The following parameter is added: facet.date.exclusive
valid values for the parameter are: start, end, both and neither
To maintain compatibility with solr without the patch the default is
neither. I hope the meaning of the values are self-explanatory.
Regards,
gwk
Stephen Duncan Jr wrote:
If we do date faceting and start at 2009-01-01T00:00:00Z, end at
2009-01-03T00:00:00Z, with a gap of +1DAY, then documents that occur at
exactly 2009-01-02T00:00:00Z will be included in both the returned counts
(2009-01-01T00:00:00Z and 2009-01-02T00:00:00Z).

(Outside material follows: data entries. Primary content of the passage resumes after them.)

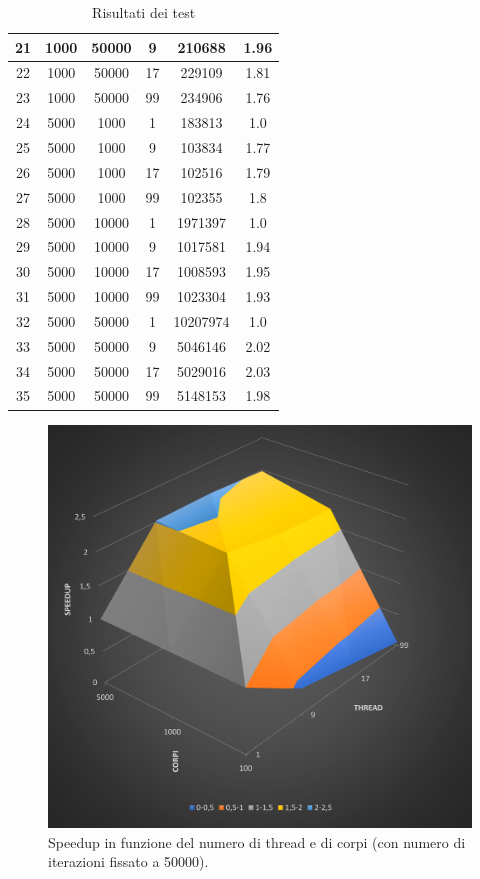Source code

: \documentclass[12pt,a4paper,openright,twoside]{book}
\begin{document}
\begin{center}
\begin{table}
\begin{tabular}{ |c|c|c|c|c|c| }
			\hline
		   21 & 1000 & 50000 & 9 & 210688 & 1.96 \\ 
			\hline
		   22 & 1000 & 50000 & 17 & 229109 & 1.81 \\ 
			\hline
		   23 & 1000 & 50000 & 99 & 234906 & 1.76 \\ 
			\hline
		   24 & 5000 & 1000 & 1 & 183813 & 1.0 \\ 
			\hline
		   25 & 5000 & 1000 & 9 & 103834 & 1.77 \\ 
			\hline
		   26 & 5000 & 1000 & 17 & 102516 & 1.79 \\ 
			\hline
		   27 & 5000 & 1000 & 99 & 102355 & 1.8 \\ 
			\hline
		   28 & 5000 & 10000 & 1 & 1971397 & 1.0 \\ 
			\hline
		   29 & 5000 & 10000 & 9 & 1017581 & 1.94 \\ 
			\hline
		   30 & 5000 & 10000 & 17 & 1008593 & 1.95 \\ 
			\hline
		   31 & 5000 & 10000 & 99 & 1023304 & 1.93 \\ 
			\hline
		   32 & 5000 & 50000 & 1 & 10207974 & 1.0 \\ 
			\hline
		   33 & 5000 & 50000 & 9 & 5046146 & 2.02 \\ 
			\hline
		   34 & 5000 & 50000 & 17 & 5029016 & 2.03 \\ 
			\hline
		   35 & 5000 & 50000 & 99 & 5148153 & 1.98 \\ 
			\hline
		\end{tabular}
		\label{tab:table1}
		\caption{Risultati dei test}
	\end{table}
\end{center}

\begin{figure}
	\centering
	\includegraphics[width=\linewidth]{figures/speedup-plot.png}
	\caption{Speedup in funzione del numero di thread e di corpi (con numero di iterazioni fissato a 50000).}
	\label{fig:speedup}
\end{figure}
\end{document}
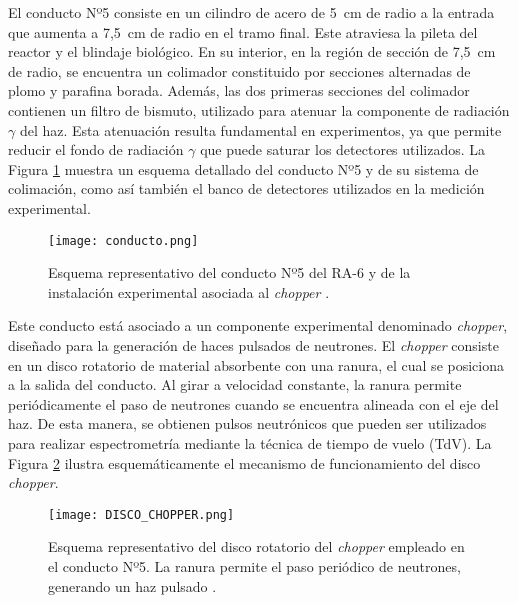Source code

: El conducto Nº5 consiste en un cilindro de acero de 5~cm de radio a la entrada que aumenta a 7,5~cm de radio en el tramo final. Este atraviesa la pileta del reactor y el blindaje biológico. En su interior, en la región de sección de 7,5~cm de radio, se encuentra un colimador constituido por secciones alternadas de plomo y parafina borada. Además, las dos primeras secciones del colimador contienen un filtro de bismuto, utilizado para atenuar la componente de radiación $\gamma$ del haz. Esta atenuación resulta fundamental en experimentos, ya que permite reducir el fondo de radiación $\gamma$ que puede saturar los detectores utilizados. La Figura \ref{fig:conducto} muestra un esquema detallado del conducto Nº5 y de su sistema de colimación, como así también el banco de detectores utilizados en la medición experimental.

\begin{figure}[h]
\centering
\texttt{[image: conducto.png]}
\caption[Esquema representativo del conducto Nº5 del RA-6 y de la instalación experimental asociada al \textit{chopper}.]{Esquema representativo del conducto Nº5 del RA-6 y de la instalación experimental asociada al \textit{chopper} \cite{DeptoNeutronesCAB2025}.}
\label{fig:conducto}
\end{figure}

Este conducto está asociado a un componente experimental denominado \textit{chopper}, diseñado para la generación de haces pulsados de neutrones. El \textit{chopper} consiste en un disco rotatorio de material absorbente con una ranura, el cual se posiciona a la salida del conducto. Al girar a velocidad constante, la ranura permite periódicamente el paso de neutrones cuando se encuentra alineada con el eje del haz. De esta manera, se obtienen pulsos neutrónicos que pueden ser utilizados para realizar espectrometría mediante la técnica de tiempo de vuelo (TdV). La Figura \ref{fig:chopper} ilustra esquemáticamente el mecanismo de funcionamiento del disco \textit{chopper}.

\begin{figure}[h]
\centering
\texttt{[image: DISCO\_CHOPPER.png]}
\caption[Esquema representativo del disco rotatorio del \textit{chopper} empleado en el conducto Nº5. La ranura permite el paso periódico de neutrones, generando un haz pulsado.]{Esquema representativo del disco rotatorio del \textit{chopper} empleado en el conducto Nº5. La ranura permite el paso periódico de neutrones, generando un haz pulsado \cite{Schmidt2021Chopper}.}
\label{fig:chopper}
\end{figure}

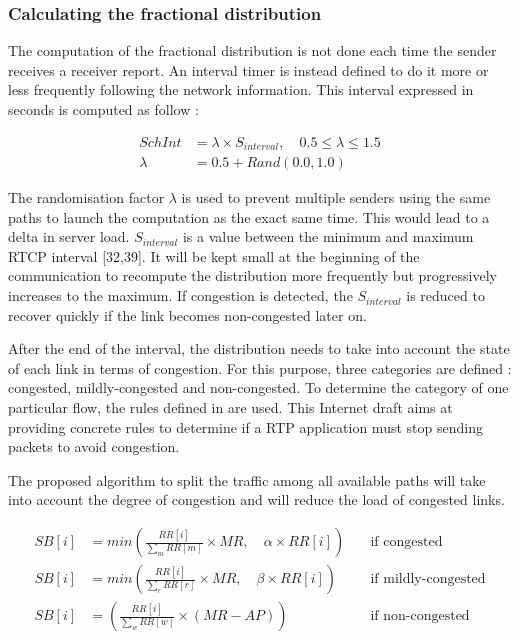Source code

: \subsubsection{Calculating the fractional distribution}

The computation of the fractional distribution is not done each time the sender receives a receiver report. An interval timer is instead defined to do it more or less frequently following the network information. This interval expressed in seconds is computed as follow : 

\begin{equation*}
\begin{split}
SchInt & = \lambda \times S_{interval},\quad 0.5 \le \lambda \le 1.5 \\
 \lambda & = 0.5 + Rand(0.0,1.0)
\end{split}
\end{equation*}

The randomisation factor $\lambda$ is used to prevent multiple senders using the same paths to launch the computation as the exact same time. This would lead to a delta in server load. $S_{interval}$ is a value between the minimum and maximum RTCP interval [32,39]. It will be kept small at the beginning of the communication to recompute the distribution more frequently but progressively increases to the maximum. If congestion is detected, the $S_{interval}$ is reduced to recover quickly if the link becomes non-congested later on.

After the end of the interval, the distribution needs to take into account the state of each link in terms of congestion. For this purpose, three categories are defined : congested, mildly-congested and non-congested. To determine the category of one particular flow, the rules defined in \cite{ietf-avtcore-rtp-circuit-breakers} are used. This Internet draft aims at providing concrete rules to determine if a RTP application must stop sending packets to avoid congestion.

The proposed algorithm to split the traffic among all available paths will take into account the degree of congestion and will reduce the load of congested links.

\begin{align*}
SB[i] & = min\left( \frac{RR[i]}{\sum_{m} RR[m]} \times MR,\quad \alpha \times RR[i] \right) &\quad \text{if congested} \\
SB[i] & = min\left( \frac{RR[i]}{\sum_{r} RR[r]} \times MR,\quad \beta \times RR[i] \right) &\quad \text{if mildly-congested} \\
SB[i] & = \left( \frac{RR[i]}{\sum_{w} RR[w]} \times (MR - AP) \right) & \quad \text{if non-congested}
\end{align*}

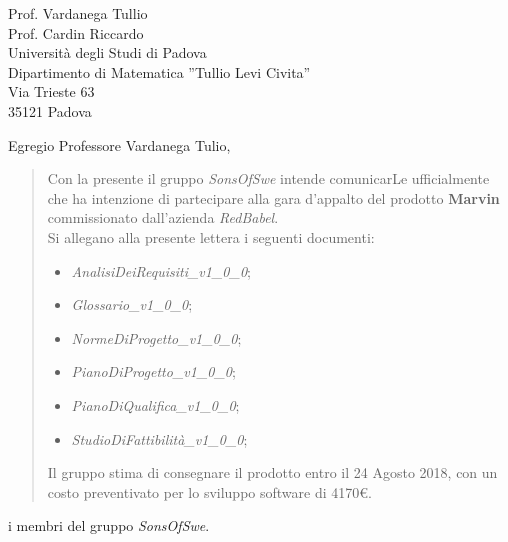 \documentclass{letter}
\newcommand{\gruppo}{\emph{SonsOfSwe}}
\begin{document}
	
\begin{letter} {   
	\hfill Prof. Vardanega Tullio \\
	\hfill Prof. Cardin Riccardo \\
	\hfill Università degli Studi di Padova \\
	\hfill Dipartimento di Matematica ''Tullio Levi Civita'' \\
	\hfill Via Trieste 63 \\
	\hfill 35121 Padova \\
}

\date{}
\opening{Egregio Professore Vardanega Tulio,}
	\begin{quotation}
		\noindent Con la presente il gruppo \textit{\gruppo} intende comunicarLe ufficialmente che ha intenzione di partecipare alla gara d'appalto del prodotto \textbf{Marvin} commissionato dall'azienda \textit{RedBabel}.\\
		Si allegano alla presente lettera i seguenti documenti:
		\begin{itemize}
			\item \textit{AnalisiDeiRequisiti\_v1\_0\_0};
			\item \textit{Glossario\_v1\_0\_0};
			\item \textit{NormeDiProgetto\_v1\_0\_0};
			\item \textit{PianoDiProgetto\_v1\_0\_0};
			\item \textit{PianoDiQualifica\_v1\_0\_0};
			\item \textit{StudioDiFattibilità\_v1\_0\_0};
		\end{itemize}
		Il gruppo stima di consegnare il prodotto entro il 24 Agosto 2018, con un costo preventivato per lo sviluppo software di 4170\euro.
	\end{quotation}
{
	\setlength\parindent{24pt}
	\indent i membri del gruppo \gruppo.
}
\end{letter}
\end{document}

At the moment, this is
quite bad for us, as we only index the day-level, so all of our documents
are exactly on the line between each facet-range.

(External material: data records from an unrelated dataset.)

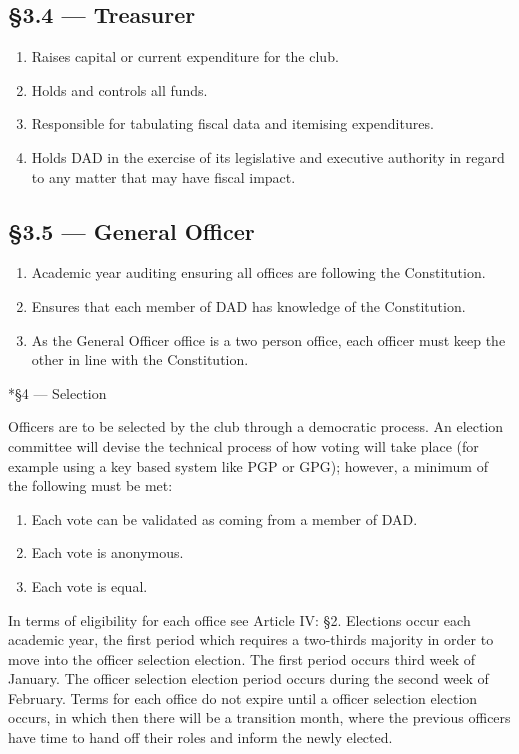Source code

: \documentclass[11pt]{report}
\makeatletter
\renewcommand{\section}{\@startsection{subsection}{2}{0mm}{-\baselineskip}{0.5\baselineskip}{\normalfont\large\bf}}
\makeatother
\begin{document}
	\subsection*{\S3.4 --- Treasurer}
	\begin{enumerate}
		\item Raises capital or current expenditure for the club.
		\item Holds and controls all funds.
		\item Responsible for tabulating fiscal data and itemising expenditures.
		\item Holds DAD in the exercise of its legislative and executive authority in regard to any matter that may have fiscal impact.
	\end{enumerate}
	\subsection*{\S3.5 --- General Officer}
	\begin{enumerate}
		\item Academic year auditing ensuring all offices are following the Constitution.
		\item Ensures that each member of DAD has knowledge of the Constitution.
		\item As the General Officer office is a two person office, each officer must keep the other in line with the Constitution.
	\end{enumerate}
	\section*{\S4 --- Selection}
	
	Officers are to be selected by the club through a democratic process. An election committee will devise the technical process of how voting will take place (for example using a key based system like PGP or GPG); however, a minimum of the following must be met:
	
	\begin{enumerate}
		\item Each vote can be validated as coming from a member of DAD.
		\item Each vote is anonymous.
		\item Each vote is equal.
	\end{enumerate}
	
	In terms of eligibility for each office see Article IV: \S2. Elections occur each academic year, the first period which requires a two-thirds majority in order to move into the officer selection election. The first period occurs third week of January. The officer selection election period occurs during the second week of February. Terms for each office do not expire until a officer selection election occurs, in which then there will be a transition month, where the previous officers have time to hand off their roles and inform the newly elected.
\end{document}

Because we know our data is indexed as being exactly at midnight each day, I
think we can simply always start from 1 second prior and get the results we
want (start=2008-12-31T23:59:59Z, end=2009-01-02T23:59:59Z), but I think
this problem would affect everyone, even if usually more subtly (instead of
all documents being counted twice, only a few on the fencepost between
ranges).
Is this a known behavior people are happy with, or should I file an issue
asking for ranges in date-facets to be constructed to subtract one second
from the end of each range (so that the effective range queries for my case
would be: [2009-01-01T00:00:00Z TO 2009-01-01T23:59:59Z] &
[2009-01-02T00:00:00Z TO 2009-01-02T23:59:59Z])?

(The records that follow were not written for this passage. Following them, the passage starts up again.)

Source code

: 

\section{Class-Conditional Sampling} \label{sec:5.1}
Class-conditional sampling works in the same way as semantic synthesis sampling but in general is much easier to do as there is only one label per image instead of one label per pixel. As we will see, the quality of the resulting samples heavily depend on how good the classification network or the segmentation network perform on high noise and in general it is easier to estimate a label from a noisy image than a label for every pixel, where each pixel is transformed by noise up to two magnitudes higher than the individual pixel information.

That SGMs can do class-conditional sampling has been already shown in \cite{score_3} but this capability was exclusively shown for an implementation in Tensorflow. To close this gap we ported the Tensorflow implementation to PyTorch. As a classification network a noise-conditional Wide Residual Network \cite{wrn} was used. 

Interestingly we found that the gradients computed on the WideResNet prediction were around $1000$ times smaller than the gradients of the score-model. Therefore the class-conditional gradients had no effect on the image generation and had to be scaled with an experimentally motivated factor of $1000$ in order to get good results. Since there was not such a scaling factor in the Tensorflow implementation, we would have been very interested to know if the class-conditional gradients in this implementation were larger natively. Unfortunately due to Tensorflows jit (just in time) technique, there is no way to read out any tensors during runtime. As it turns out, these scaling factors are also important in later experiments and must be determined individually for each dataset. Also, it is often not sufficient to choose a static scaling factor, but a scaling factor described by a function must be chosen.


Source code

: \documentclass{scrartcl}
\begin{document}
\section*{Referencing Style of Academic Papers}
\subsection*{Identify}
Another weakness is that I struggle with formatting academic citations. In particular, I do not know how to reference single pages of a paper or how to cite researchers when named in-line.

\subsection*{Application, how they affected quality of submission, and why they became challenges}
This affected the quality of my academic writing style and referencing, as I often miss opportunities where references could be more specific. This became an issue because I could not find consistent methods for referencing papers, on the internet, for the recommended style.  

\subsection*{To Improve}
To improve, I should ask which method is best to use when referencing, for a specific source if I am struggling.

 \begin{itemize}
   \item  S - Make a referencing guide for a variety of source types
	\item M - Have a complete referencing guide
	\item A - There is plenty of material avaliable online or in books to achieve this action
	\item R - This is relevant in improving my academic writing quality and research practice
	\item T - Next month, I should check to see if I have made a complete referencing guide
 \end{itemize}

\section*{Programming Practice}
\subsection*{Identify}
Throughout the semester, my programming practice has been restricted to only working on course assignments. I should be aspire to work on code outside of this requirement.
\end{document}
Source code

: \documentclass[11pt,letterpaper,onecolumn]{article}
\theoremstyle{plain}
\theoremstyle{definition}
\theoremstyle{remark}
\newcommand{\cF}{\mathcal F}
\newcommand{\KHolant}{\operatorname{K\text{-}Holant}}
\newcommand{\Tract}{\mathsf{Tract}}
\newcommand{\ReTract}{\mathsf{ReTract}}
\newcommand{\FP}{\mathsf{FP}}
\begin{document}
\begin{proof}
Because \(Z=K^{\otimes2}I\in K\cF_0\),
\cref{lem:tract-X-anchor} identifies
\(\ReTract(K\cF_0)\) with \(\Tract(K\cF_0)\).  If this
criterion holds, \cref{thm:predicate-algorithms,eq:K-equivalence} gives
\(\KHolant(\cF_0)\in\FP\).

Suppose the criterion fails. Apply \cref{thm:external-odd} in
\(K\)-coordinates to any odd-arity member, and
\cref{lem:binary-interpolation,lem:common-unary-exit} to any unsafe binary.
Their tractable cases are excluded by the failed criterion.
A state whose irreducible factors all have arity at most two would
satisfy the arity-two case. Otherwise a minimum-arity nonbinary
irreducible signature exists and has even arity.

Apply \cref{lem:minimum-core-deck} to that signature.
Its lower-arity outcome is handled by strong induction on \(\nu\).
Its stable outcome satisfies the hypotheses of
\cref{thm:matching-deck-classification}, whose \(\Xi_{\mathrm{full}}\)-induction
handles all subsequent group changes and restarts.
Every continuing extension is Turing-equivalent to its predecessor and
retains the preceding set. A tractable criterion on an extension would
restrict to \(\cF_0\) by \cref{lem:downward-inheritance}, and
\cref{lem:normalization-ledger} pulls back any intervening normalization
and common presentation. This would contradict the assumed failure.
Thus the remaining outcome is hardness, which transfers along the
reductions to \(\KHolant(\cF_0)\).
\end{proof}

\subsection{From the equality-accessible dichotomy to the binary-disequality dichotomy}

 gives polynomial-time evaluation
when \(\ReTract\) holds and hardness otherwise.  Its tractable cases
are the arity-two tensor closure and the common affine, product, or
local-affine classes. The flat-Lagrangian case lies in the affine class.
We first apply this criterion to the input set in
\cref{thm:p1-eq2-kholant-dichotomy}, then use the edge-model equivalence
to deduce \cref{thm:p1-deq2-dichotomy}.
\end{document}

Alternatively, is there some other suggested way of using the date faceting
to avoid this problem?
Index: src/java/org/apache/solr/request/SimpleFacets.java
===================================================================
--- src/java/org/apache/solr/request/SimpleFacets.java (revision 809880)
+++ src/java/org/apache/solr/request/SimpleFacets.java (working copy)
@@ -29,6 +29,7 @@
import org.apache.solr.common.params.SolrParams;
import org.apache.solr.common.params.CommonParams;
import org.apache.solr.common.params.FacetParams.FacetDateOther;
+import org.apache.solr.common.params.FacetParams.FacetDateExclusive;
import org.apache.solr.common.util.NamedList;
import org.apache.solr.common.util.SimpleOrderedMap;
import org.apache.solr.common.util.StrUtils;
@@ -586,6 +587,32 @@
"date facet 'end' comes before 'start': "+endS+" < "+startS);
}
+ boolean startInclusive = true;
+ boolean endInclusive = true;
+ final String[] exclusiveP =
+ params.getFieldParams(f,FacetParams.FACET_DATE_EXCLUSIVE);
+ if (null != exclusiveP && 0 < exclusiveP.length) {
+ Set<FacetDateExclusive> exclusives
+ = EnumSet.noneOf(FacetDateExclusive.class);
+
+ for (final String e : exclusiveP) {
+ exclusives.add(FacetDateExclusive.get(e));
+ }
+
+ if(! exclusives.contains(FacetDateExclusive.NEITHER) ) {
+ boolean both = exclusives.contains(FacetDateExclusive.BOTH);
+
+ if(both || exclusives.contains(FacetDateExclusive.START)) {
+ startInclusive = false;
+ }
+
+ if(both || exclusives.contains(FacetDateExclusive.END)) {
+ endInclusive = false;
+ }
+ }
+ }
+
+
final String gap = required.getFieldParam(f,FacetParams.FACET_DATE_GAP);
final DateMathParser dmp = new DateMathParser(ft.UTC, Locale.US);
dmp.setNow(NOW);
@@ -610,7 +637,7 @@
(SolrException.ErrorCode.BAD_REQUEST,
"date facet infinite loop (is gap negative?)");
}
- resInner.add(label, rangeCount(sf,low,high,true,true));
+ resInner.add(label,
rangeCount(sf,low,high,startInclusive,endInclusive));
low = high;
}
} catch (java.text.ParseException e) {
@@ -639,15 +666,15 @@
if (all || others.contains(FacetDateOther.BEFORE)) {
resInner.add(FacetDateOther.BEFORE.toString(),
- rangeCount(sf,null,start,false,false));
+ rangeCount(sf,null,start,false,!startInclusive));
}
if (all || others.contains(FacetDateOther.AFTER)) {
resInner.add(FacetDateOther.AFTER.toString(),
- rangeCount(sf,end,null,false,false));
+ rangeCount(sf,end,null,!endInclusive,false));
}
if (all || others.contains(FacetDateOther.BETWEEN)) {
resInner.add(FacetDateOther.BETWEEN.toString(),
- rangeCount(sf,start,end,true,true));
+ rangeCount(sf,start,end,startInclusive,endInclusive));
}
}
}
Index: src/common/org/apache/solr/common/params/FacetParams.java
===================================================================
--- src/common/org/apache/solr/common/params/FacetParams.java (revision
809880)
+++ src/common/org/apache/solr/common/params/FacetParams.java (working copy)
@@ -150,6 +150,14 @@
* @see FacetDateOther
*/
public static final String FACET_DATE_OTHER = FACET_DATE + ".other";
+ /**
+ * String indicating whether ranges for date range faceting
+ * should be exclusive or inclusive. By default both the start and
+ * end point are inclusive.
+ * Can be overriden on a per field basis.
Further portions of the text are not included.